Many thanks, will have a blast at it now. 

I know im gonna be pushing my luck, but is there anyway you can reference the report to a word template, instead of a new document?


----------



## peteyb (Apr 20, 2007)

Im getting a user-compile error, on line

Dim wdApp As Word.Application


----------



## Glaswegian (Sep 16, 2005)

peteyb said:


> Hi
> 
> Many thanks, will have a blast at it now.
> 
> I know im gonna be pushing my luck, but is there anyway you can reference the report to a word template, instead of a new document?
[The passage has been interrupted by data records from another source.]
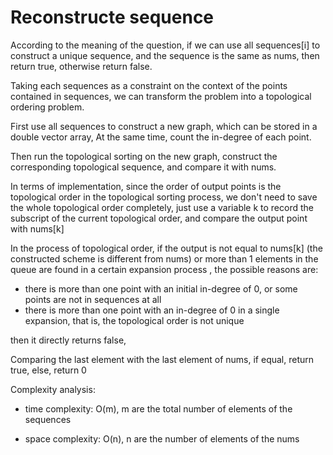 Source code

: # Reconstructe sequence

According to the meaning of the question, if we can use all sequences[i] to construct a unique sequence, and the sequence is the same as nums, then return true, otherwise return false.

Taking each sequences as a constraint on the context of the points contained in sequences, we can transform the problem into a topological ordering problem.

First use all sequences to construct a new graph, which can be stored in a double vector array, At the same time, count the in-degree of each point.

Then run the topological sorting on the new graph, construct the corresponding topological sequence, and compare it with nums.

In terms of implementation, since the order of output points is the topological order in the topological sorting process, we don't need to save the whole topological order completely, just use a variable k to record the subscript of the current topological order, and compare the output point with nums[k]

In the process of topological order, if the output is not equal to nums[k] (the constructed scheme is different from nums) or more than 1 elements in the queue are found in a certain expansion process , the possible reasons are: 

- there is more than one point with an initial in-degree of 0, or some points are not in sequences at all
- there is more than one point with an in-degree of 0 in a single expansion, that is, the topological order is not unique

then it directly returns false,

Comparing the last element with the last element of nums, if equal, return true, else, return 0

Complexity analysis:
- time complexity: O(m), m are  the total number of elements of the sequences

- space complexity: O(n), n are  the number of elements of the nums



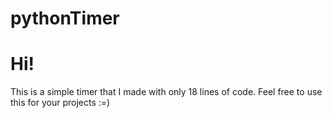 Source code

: # pythonTimer

# Hi!
This is a simple timer that I made with only 18 lines of code. Feel free to use this for your projects :=)
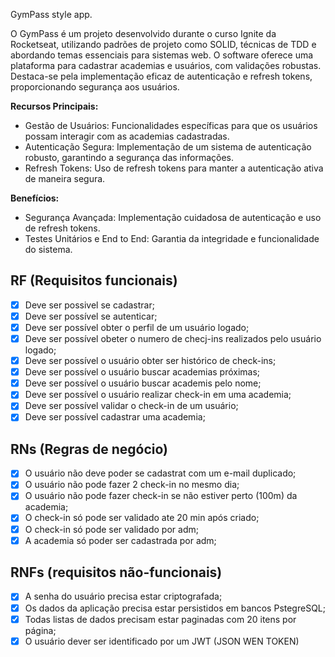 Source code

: GymPass style app.

O GymPass é um projeto desenvolvido durante o curso Ignite da Rocketseat, utilizando padrões de projeto como SOLID, técnicas de TDD e abordando temas essenciais para sistemas web. O software oferece uma plataforma para cadastrar academias e usuários, com validações robustas. Destaca-se pela implementação eficaz de autenticação e refresh tokens, proporcionando segurança aos usuários.

**Recursos Principais:**
- Gestão de Usuários: Funcionalidades específicas para que os usuários possam interagir com as academias cadastradas.
- Autenticação Segura: Implementação de um sistema de autenticação robusto, garantindo a segurança das informações.
- Refresh Tokens: Uso de refresh tokens para manter a autenticação ativa de maneira segura.

**Benefícios:**
- Segurança Avançada: Implementação cuidadosa de autenticação e uso de refresh tokens.
- Testes Unitários e End to End: Garantia da integridade e funcionalidade do sistema.

## RF (Requisitos funcionais)

- [x] Deve ser possivel se cadastrar;
- [x] Deve ser possível se autenticar;
- [x] Deve ser possível obter o perfil de um usuário logado;
- [x] Deve ser possível obeter o numero de checj-ins realizados pelo usuário logado;
- [x] Deve ser possível o usuário obter ser histórico de check-ins;
- [x] Deve ser possível o usuário buscar academias próximas;
- [x] Deve ser possível o usuário buscar academis pelo nome;
- [x] Deve ser possível o usuário realizar check-in em uma academia;
- [x] Deve ser possível validar o check-in de um usuário;
- [x] Deve ser possível cadastrar uma academia;

## RNs (Regras de negócio)

- [x] O usuário não deve poder se cadastrat com um e-mail duplicado;
- [x] O usuário não pode fazer 2 check-in no mesmo dia;
- [x] O usuário não pode fazer check-in se não estiver perto (100m) da academia;
- [x] O check-in só pode ser validado ate 20 min após criado;
- [x] O check-in só pode ser validado por adm;
- [x] A academia só poder ser cadastrada por adm;

## RNFs (requisitos não-funcionais)

- [x] A senha do usuário precisa estar criptografada;
- [x] Os dados da aplicação precisa estar persistidos em bancos PstegreSQL;
- [x] Todas listas de dados precisam estar paginadas com 20 itens por página;
- [x] O usuário dever ser identificado por um JWT (JSON WEN TOKEN) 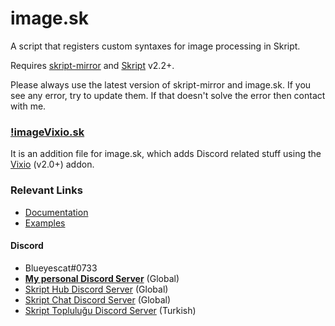 # image.sk
A script that registers custom syntaxes for image processing in Skript.

Requires [skript-mirror](https://github.com/btk5h/skript-mirror) and [Skript](https://github.com/bensku/Skript) v2.2+.

Please always use the latest version of skript-mirror and image.sk. If you see any error, try to update them. If that doesn't solve the error then contact with me.

### [!imageVixio.sk](https://github.com/Blueyescat/image.sk/blob/master/!imageVixio.sk)
It is an addition file for image.sk, which adds Discord related stuff using the [Vixio](https://github.com/iBlitzkriegi/Vixio) (v2.0+) addon.

### Relevant Links
- [Documentation](https://github.com/Blueyescat/image.sk/wiki/Documentation)
- [Examples](https://github.com/Blueyescat/image.sk/wiki/Examples)

#### Discord
- Blueyescat#0733
- [**My personal Discord Server**](https://discord.gg/ayvQQtq) (Global)
- [Skript Hub Discord Server](https://skripthub.net/discord) (Global)
- [Skript Chat Discord Server](https://discord.gg/tMhwDmC) (Global)
- [Skript Topluluğu Discord Server](https://discord.gg/UuNuz5Y) (Turkish)

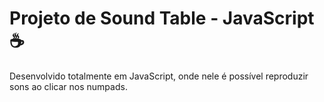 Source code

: # Projeto de Sound Table - JavaScript ☕

Desenvolvido totalmente em JavaScript, onde nele é possível reproduzir sons ao clicar nos numpads.


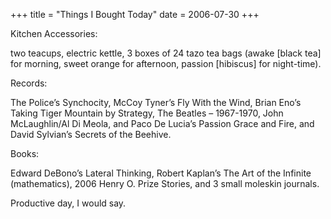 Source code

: +++
title = "Things I Bought Today"
date = 2006-07-30
+++

Kitchen Accessories:

two teacups, electric kettle, 3 boxes of 24 tazo tea bags (awake [black tea] for morning, sweet orange for afternoon, passion [hibiscus] for night-time).

Records:

The Police&#8217;s Synchocity, McCoy Tyner&#8217;s Fly With the Wind, Brian Eno&#8217;s Taking Tiger Mountain by Strategy, The Beatles &#8211; 1967-1970, John McLaughlin/Al Di Meola, and Paco De Lucia&#8217;s Passion Grace and Fire, and David Sylvian&#8217;s Secrets of the Beehive.

Books:

Edward DeBono&#8217;s Lateral Thinking, Robert Kaplan&#8217;s The Art of the Infinite (mathematics), 2006 Henry O. Prize Stories, and 3 small moleskin journals.

Productive day, I would say. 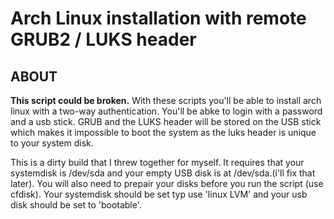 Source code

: # Arch Linux installation with remote GRUB2 / LUKS header

## ABOUT
**This script could be broken.**
With these scripts you'll be able to install arch linux with a two-way authentication. You'll be abke to login with a password and a usb stick. GRUB and the LUKS header will be stored on the USB stick which makes it impossible to boot the system as the luks header is unique to your system disk.

This is a dirty build that I threw together for myself. It requires that your systemdisk is /dev/sda and your empty USB disk is at /dev/sda.(i'll fix that later). You will also need to prepair your disks before you run the script (use cfdisk). Your systemdisk should be set typ use 'linux LVM' and your usb disk should be set to 'bootable'.
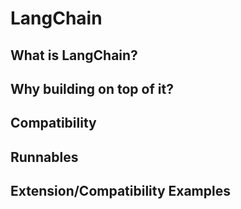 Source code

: # LangChain

## What is LangChain?

## Why building on top of it?

## Compatibility

## Runnables

## Extension/Compatibility Examples
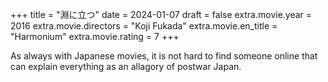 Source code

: +++
title = "淵に立つ"
date = 2024-01-07
draft = false
extra.movie.year = 2016
extra.movie.directors = "Koji Fukada"
extra.movie.en_title = "Harmonium"
extra.movie.rating = 7
+++

As always with Japanese movies, it is not hard to find someone online that can explain everything as an allagory of postwar Japan.<!-- more --> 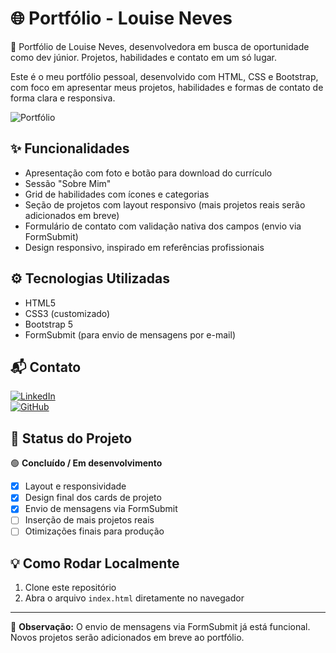 # 🌐 Portfólio - Louise Neves

💼 Portfólio de Louise Neves, desenvolvedora em busca de oportunidade como dev júnior. Projetos, habilidades e contato em um só lugar.

Este é o meu portfólio pessoal, desenvolvido com HTML, CSS e Bootstrap, com foco em apresentar meus projetos, habilidades e formas de contato de forma clara e responsiva.

![Portfólio](url_da_imagem_aqui)

## ✨ Funcionalidades

- Apresentação com foto e botão para download do currículo  
- Sessão "Sobre Mim"  
- Grid de habilidades com ícones e categorias  
- Seção de projetos com layout responsivo (mais projetos reais serão adicionados em breve)  
- Formulário de contato com validação nativa dos campos (envio via FormSubmit)  
- Design responsivo, inspirado em referências profissionais

## ⚙ Tecnologias Utilizadas

- HTML5  
- CSS3 (customizado)  
- Bootstrap 5  
- FormSubmit (para envio de mensagens por e-mail)

## 📬 Contato

[![LinkedIn](https://img.shields.io/badge/-LinkedIn-blue?logo=linkedin&logoColor=white)](https://linkedin.com/in/louiseneves)  
[![GitHub](https://img.shields.io/badge/-GitHub-181717?logo=github&logoColor=white)](https://github.com/louiseneves)

## 🚀 Status do Projeto

🟢 **Concluído / Em desenvolvimento**  
- [x] Layout e responsividade  
- [x] Design final dos cards de projeto  
- [x] Envio de mensagens via FormSubmit  
- [ ] Inserção de mais projetos reais  
- [ ] Otimizações finais para produção

## 💡 Como Rodar Localmente

1. Clone este repositório  
2. Abra o arquivo `index.html` diretamente no navegador

---

📌 **Observação:** O envio de mensagens via FormSubmit já está funcional. Novos projetos serão adicionados em breve ao portfólio.

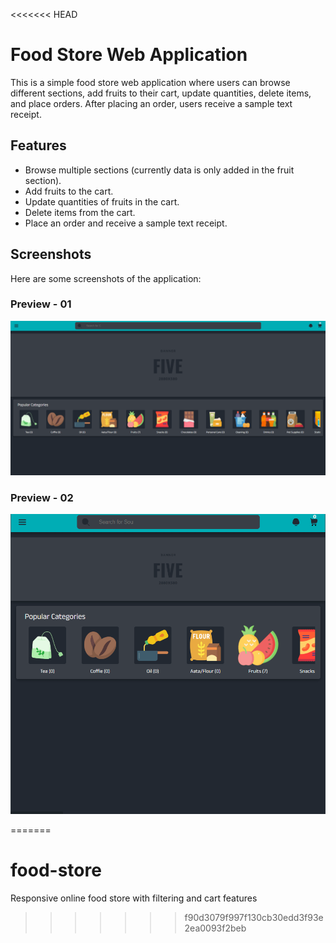 <<<<<<< HEAD
# Food Store Web Application

This is a simple food store web application where users can browse different sections, add fruits to their cart, update quantities, delete items, and place orders. After placing an order, users receive a sample text receipt.

## Features

- Browse multiple sections (currently data is only added in the fruit section).
- Add fruits to the cart.
- Update quantities of fruits in the cart.
- Delete items from the cart.
- Place an order and receive a sample text receipt.

## Screenshots

Here are some screenshots of the application:

### Preview - 01
![Home Page](./assets/images/preview/preview01.gif)

### Preview - 02
![Cart Page](./assets/images/preview/preview02.gif)

=======
# food-store
Responsive online food store with filtering and cart features
>>>>>>> f90d3079f997f130cb30edd3f93e2ea0093f2beb
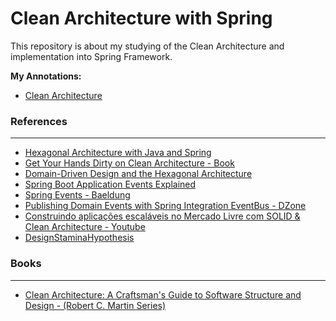 # Clean Architecture with Spring

This repository is about my studying of the Clean Architecture and implementation into Spring Framework.   

**My Annotations:**

- [Clean Architecture](documentation/clean-architecture/README.md)


### References
--------------

- [Hexagonal Architecture with Java and Spring](https://reflectoring.io/spring-hexagonal/)
- [Get Your Hands Dirty on Clean Architecture - Book](https://reflectoring.io/book/)
- [Domain-Driven Design and the Hexagonal Architecture](https://vaadin.com/learn/tutorials/ddd/ddd_and_hexagonal)
- [Spring Boot Application Events Explained](https://reflectoring.io/spring-boot-application-events-explained/)
- [Spring Events - Baeldung](https://www.baeldung.com/spring-events)
- [Publishing Domain Events with Spring Integration EventBus - DZone](https://dzone.com/articles/publishing-domain-events-with-spring-integration-e)
- [Construindo aplicações escaláveis no Mercado Livre com SOLID & Clean Architecture - Youtube](https://www.youtube.com/watch?v=UlrMt9lvObI)
- [DesignStaminaHypothesis](https://martinfowler.com/bliki/DesignStaminaHypothesis.html)


### Books
---------

- [Clean Architecture: A Craftsman's Guide to Software Structure and Design - (Robert C. Martin Series)](https://www.amazon.com/Clean-Architecture-Craftsmans-Software-Structure/dp/0134494164)



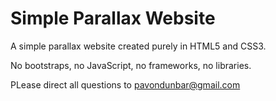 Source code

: # Simple Parallax Website

A simple parallax website created purely in HTML5 and CSS3.

No bootstraps, no JavaScript, no frameworks, no libraries.

PLease direct all questions to pavondunbar@gmail.com
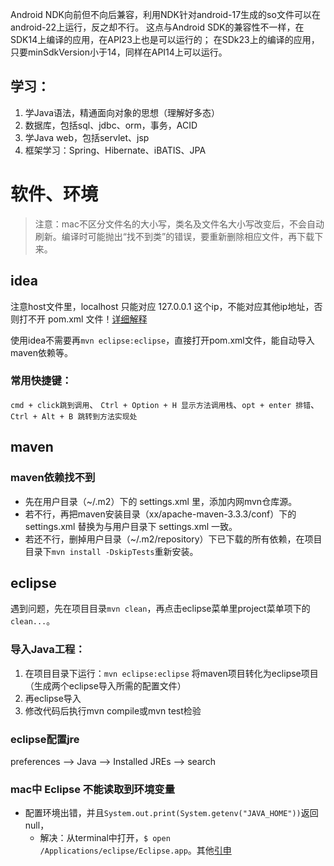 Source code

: 


Android NDK向前但不向后兼容，利用NDK针对android-17生成的so文件可以在android-22上运行，反之却不行。
这点与Android SDK的兼容性不一样，在SDK14上编译的应用，在API23上也是可以运行的；
在SDk23上的编译的应用，只要minSdkVersion小于14，同样在API14上可以运行。

## 学习：
1. 学Java语法，精通面向对象的思想（理解好多态）
2. 数据库，包括sql、jdbc、orm，事务，ACID
3. 学Java web，包括servlet、jsp
4. 框架学习：Spring、Hibernate、iBATIS、JPA

# 软件、环境
> 注意：mac不区分文件名的大小写，类名及文件名大小写改变后，不会自动刷新。编译时可能抛出“找不到类”的错误，要重新删除相应文件，再下载下来。

## idea
注意host文件里，localhost 只能对应 127.0.0.1 这个ip，不能对应其他ip地址，否则打不开 pom.xml 文件！[详细解释](http://stackoverflow.com/questions/12701347/unable-to-import-maven-project-into-intellij-idea)

使用idea不需要再`mvn eclipse:eclipse`，直接打开pom.xml文件，能自动导入maven依赖等。

### 常用快捷键：
`cmd + click跳到调用`、 `Ctrl + Option + H 显示方法调用栈`、`opt + enter 排错`、
`Ctrl + Alt + B 跳转到方法实现处`

## maven
### maven依赖找不到
- 先在用户目录（~/.m2）下的 settings.xml 里，添加内网mvn仓库源。
- 若不行，再把maven安装目录（xx/apache-maven-3.3.3/conf）下的 settings.xml 替换为与用户目录下 settings.xml 一致。
- 若还不行，删掉用户目录（~/.m2/repository）下已下载的所有依赖，在项目目录下`mvn install -DskipTests`重新安装。


## eclipse
遇到问题，先在项目目录`mvn clean`，再点击eclipse菜单里project菜单项下的`clean...`。

### 导入Java工程：
1. 在项目目录下运行：`mvn eclipse:eclipse` 将maven项目转化为eclipse项目（生成两个eclipse导入所需的配置文件）
2. 再eclipse导入
3. 修改代码后执行mvn compile或mvn test检验


### eclipse配置jre
preferences --> Java --> Installed JREs --> search

### mac中 Eclipse 不能读取到环境变量
- 配置环境出错，并且`System.out.print(System.getenv("JAVA_HOME"))`返回null，
    - 解决：从terminal中打开，`$ open /Applications/eclipse/Eclipse.app`。其他[引申](http://stackoverflow.com/questions/603785/environment-variables-in-mac-os-x?lq=1)
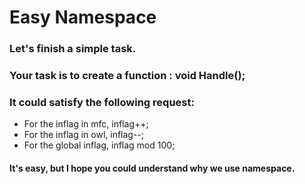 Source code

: # Easy Namespace

### Let's finish a simple task.
### Your task is to create a function :  void Handle();
### It could satisfy the following request:
* For the inflag in mfc, inflag++;
* For the inflag in owl, inflag--;
* For the global inflag, inflag mod 100;
#### It's easy, but I hope you could understand why we use namespace.
 
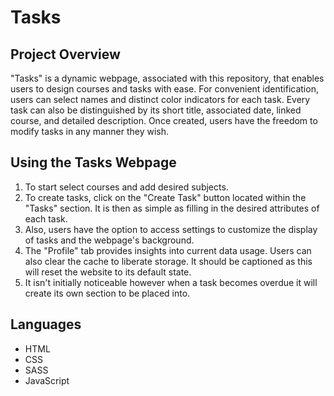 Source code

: # Tasks
## Project Overview
"Tasks" is a dynamic webpage, associated with this repository, that enables users to design courses and tasks with ease. For convenient identification, users can select names and distinct color indicators for each task. Every task can also be distinguished by its short title, associated date, linked course, and detailed description. Once created, users have the freedom to modify tasks in any manner they wish. 

## Using the Tasks Webpage
1. To start select courses and add desired subjects.
2. To create tasks, click on the "Create Task" button located within the "Tasks" section. It is then as simple as filling in the desired attributes of each task.
3. Also, users have the option to access settings to customize the display of tasks and the webpage's background.
4. The "Profile" tab provides insights into current data usage. Users can also clear the cache to liberate storage. It should be captioned as this will reset the website to its default state.
5. It isn't initially noticeable however when a task becomes overdue it will create its own section to be placed into.

## Languages
- HTML
- CSS
- SASS
- JavaScript
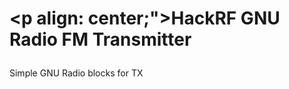 # <p align: center;">HackRF GNU Radio FM Transmitter</p>
<p align: center;">Simple GNU Radio blocks for TX</p>
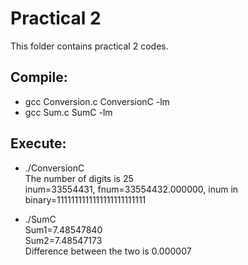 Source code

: 
# Practical 2

This folder contains practical 2 codes.

## Compile:
* gcc Conversion.c ConversionC -lm
* gcc Sum.c SumC -lm

## Execute:

* ./ConversionC <br>
The number of digits is 25 <br>
inum=33554431,  fnum=33554432.000000, inum in binary=1111111111111111111111111 

* ./SumC <br>
 Sum1=7.48547840 <br>
 Sum2=7.48547173 <br>
 Difference between the two is 0.000007


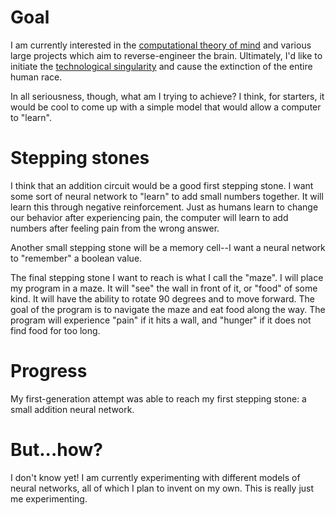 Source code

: # Goal

I am currently interested in the [computational theory of mind](http://en.wikipedia.org/wiki/Computational_theory_of_mind) and various large projects which aim to reverse-engineer the brain. Ultimately, I'd like to initiate the [technological singularity](http://en.wikipedia.org/wiki/Technological_singularity) and cause the extinction of the entire human race.

In all seriousness, though, what am I trying to achieve? I think, for starters, it would be cool to come up with a simple model that would allow a computer to "learn".

# Stepping stones

I think that an addition circuit would be a good first stepping stone. I want some sort of neural network to "learn" to add small numbers together. It will learn this through negative reinforcement. Just as humans learn to change our behavior after experiencing pain, the computer will learn to add numbers after feeling pain from the wrong answer.

Another small stepping stone will be a memory cell--I want a neural network to "remember" a boolean value.

The final stepping stone I want to reach is what I call the "maze". I will place my program in a maze. It will "see" the wall in front of it, or "food" of some kind. It will have the ability to rotate 90 degrees and to move forward. The goal of the program is to navigate the maze and eat food along the way. The program will experience "pain" if it hits a wall, and "hunger" if it does not find food for too long.

# Progress

My first-generation attempt was able to reach my first stepping stone: a small addition neural network.

# But...how?

I don't know yet! I am currently experimenting with different models of neural networks, all of which I plan to invent on my own. This is really just me experimenting.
 I think so...is it a new template or an existing one? I think I can do new, but I'm not so sure on existing. I'm not that good on Word VBA.



peteyb said:


> Im getting a user-compile error, on line
> 
> Dim wdApp As Word.Application


Ah - you need to have a reference in Excel to Word's Object Model. Open Excel and press Alt+F11 to open the VB Editor. On the menu bar click on Tools > References and in the dialog box look for *Microsoft Word 10.0 Object Library.* Check the box and click OK. That should be OK now.


----------



## peteyb (Apr 20, 2007)

Ive done that, it's number 11.0 on mine.

I am now getting a runtime error '1004' and the debug shows:

Worksheets("Report").Range("A2").Select


----------



## peteyb (Apr 20, 2007)

oh and yes, it is a new template.


----------



## Glaswegian (Sep 16, 2005)

peteyb said:


> Ive done that, it's number 11.0 on mine.
> 
> I am now getting a runtime error '1004' and the debug shows:
> 
> Worksheets("Report").Range("A2").Select


This is where I had the earlier problem, but in a slightly different way. It's something to do with the way I'm referencing that sheet, but for the life of me I can't work out what it might be.:4-dontkno

Leave this with me and I'll work on it over the weekend. I'll also try the template part, but I think I know how to do that. :grin:


----------



## Glaswegian (Sep 16, 2005)

Hi

Having now realised where I'd made the code blooper :grin:, see if this works for you.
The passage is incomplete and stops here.